A speech signal is input into the speech coding system 200 as shown by the reference numeral 210. The speech signal is partitioned into a number of frames. If desired, each of the frames of the speech signal is further partitioned into a number of sub-frames. A given frame or sub-frame of the given frame is shown by the iteration ‘i’ associated with the reference numeral 214. For the given frame or sub-frame, a particular excitation vector (Cc(i)) 216 is selected from among a fixed codebook (Cc) 212. The selected excitation vector (Cc(i)) 216, chosen from among all of the excitation vectors contained within the fixed codebook (Cc) 212 for the given frame or sub-frame of the speech signal, is scaled using a fixed gain (gc) 218. After having undergone any required scaling (either amplification or reduction) by the fixed gain (gc) 218, the now-scaled selected excitation vector (Cc(i)) 216 is fed into a summing node 220. An excitation signal 222 is fed into the signal path of the now-scaled selected excitation vector (Cc(i)) 216 after the summing node 220. A feedback path is provided wherein pitch prediction is performed in the block 224 as shown by z−LAG.

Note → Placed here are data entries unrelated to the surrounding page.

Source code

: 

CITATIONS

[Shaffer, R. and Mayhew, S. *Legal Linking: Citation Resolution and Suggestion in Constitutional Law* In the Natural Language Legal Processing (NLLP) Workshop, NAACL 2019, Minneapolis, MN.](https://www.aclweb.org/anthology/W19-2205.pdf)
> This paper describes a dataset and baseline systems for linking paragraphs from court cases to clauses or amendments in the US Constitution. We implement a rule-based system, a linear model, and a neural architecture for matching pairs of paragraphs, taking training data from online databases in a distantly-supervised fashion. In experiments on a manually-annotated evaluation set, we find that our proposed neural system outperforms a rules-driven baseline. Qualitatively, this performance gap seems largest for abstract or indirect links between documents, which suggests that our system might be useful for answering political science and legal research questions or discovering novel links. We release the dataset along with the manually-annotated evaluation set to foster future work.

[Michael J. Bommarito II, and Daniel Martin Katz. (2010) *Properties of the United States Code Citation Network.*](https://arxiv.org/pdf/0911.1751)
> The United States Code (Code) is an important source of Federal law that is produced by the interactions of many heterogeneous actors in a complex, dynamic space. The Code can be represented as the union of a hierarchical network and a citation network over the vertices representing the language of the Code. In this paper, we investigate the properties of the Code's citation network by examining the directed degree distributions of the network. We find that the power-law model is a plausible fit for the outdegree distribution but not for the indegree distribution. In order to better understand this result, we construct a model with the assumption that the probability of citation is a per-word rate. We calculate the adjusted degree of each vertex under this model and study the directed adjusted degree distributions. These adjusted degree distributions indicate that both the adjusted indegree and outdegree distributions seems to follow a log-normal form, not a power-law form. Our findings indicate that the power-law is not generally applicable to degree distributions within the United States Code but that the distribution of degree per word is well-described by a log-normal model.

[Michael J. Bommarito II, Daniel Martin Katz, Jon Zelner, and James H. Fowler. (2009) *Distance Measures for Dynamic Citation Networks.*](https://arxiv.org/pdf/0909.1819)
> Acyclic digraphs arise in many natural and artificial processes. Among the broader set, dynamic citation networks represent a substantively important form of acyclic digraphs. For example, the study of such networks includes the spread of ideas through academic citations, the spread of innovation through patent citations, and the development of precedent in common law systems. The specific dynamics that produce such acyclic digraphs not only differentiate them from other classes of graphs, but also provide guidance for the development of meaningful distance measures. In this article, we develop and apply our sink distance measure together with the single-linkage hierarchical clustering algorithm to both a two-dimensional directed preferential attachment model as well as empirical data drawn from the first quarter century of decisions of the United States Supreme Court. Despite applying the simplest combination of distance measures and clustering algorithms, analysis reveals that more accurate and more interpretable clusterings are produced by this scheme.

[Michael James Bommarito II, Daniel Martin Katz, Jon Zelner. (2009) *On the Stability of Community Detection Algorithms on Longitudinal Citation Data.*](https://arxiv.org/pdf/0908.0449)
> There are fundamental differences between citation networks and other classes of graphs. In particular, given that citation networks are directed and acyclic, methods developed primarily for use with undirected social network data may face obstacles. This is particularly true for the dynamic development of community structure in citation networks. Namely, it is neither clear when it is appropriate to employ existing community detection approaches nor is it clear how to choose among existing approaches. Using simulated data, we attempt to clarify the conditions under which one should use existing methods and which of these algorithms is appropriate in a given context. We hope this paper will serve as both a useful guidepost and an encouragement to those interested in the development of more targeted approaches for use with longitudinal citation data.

The output of this signal path, after having undergone the pitch prediction is performed in the block 224 as shown by z−LAG, is then scaled using an adaptive codebook gain (gp) 226. After having undergone any required scaling (either amplification or reduction) by the adaptive codebook gain (gp) 226, this signal path is then fed into the summing node 220. The output of the summing node 220, is fed into a synthesis filter (H(z)) 229. The synthesis filter (H(z)) 229 itself contains, among other things, a linear prediction coding (LPC) synthesis filter (1/A(z)) 228 and a perceptual weighting filter W(z) 234. The output from the synthesis filter (H(z)) 229 is fed to a summing node 230.
In another signal path of the speech coding system 200, the input speech signal 210 is fed into a perceptual weighting filter W(z) 234. In addition, depending upon the particular frame or sub-frame of the speech signal that is being processed by the speech coding system 200 at the given time, as shown by the iteration ‘ai210 a, linear prediction coding (LPC) analysis 210 b is performed, and the parameters derived during the linear prediction coding (LPC) analysis 210 b are also fed into the perceptual weighting filter W(z) 234. The output of the perceptual weighting filter W(z) 234, within this signal path, is fed into a summing mode 231.
In addition, the output of a ringing filter 229 a is also fed into the summing mode 231. The ringing filter 229 a is a ringing filter that contains memories from a previous sub-frame of the speech signal during its processing within the speech coding system 200. The ringing filter 229 a itself contains, among other things, a linear prediction coding (LPC) synthesis filter (1/A(z)) 228 and a perceptual weighting filter W(z) 234. Zero input is provided into the ringing filter 229 a, as its output is generated only from the ringing effect from memories from the previous sub-frame. If desired, the memories of multiple previous sub-frames are used within the ringing filter 229 a in certain embodiments of the invention. That is to say, the memories from a single previous sub-frame are not used, but the memories from a predetermined number of previous sub-frames of the speech signal. Alternatively, the ringing effect of the ringing filter 229 a, with its zero input, is generated using multiple previous frames of the speech signal, and not simply previous sub frames. Varying numbers of previous portions of the speech signal are used to the ringing effect of the ringing filter 229 a in other embodiments of the invention without departing from the scope and spirit of the speech coding system 200 illustrated in the FIG. 2.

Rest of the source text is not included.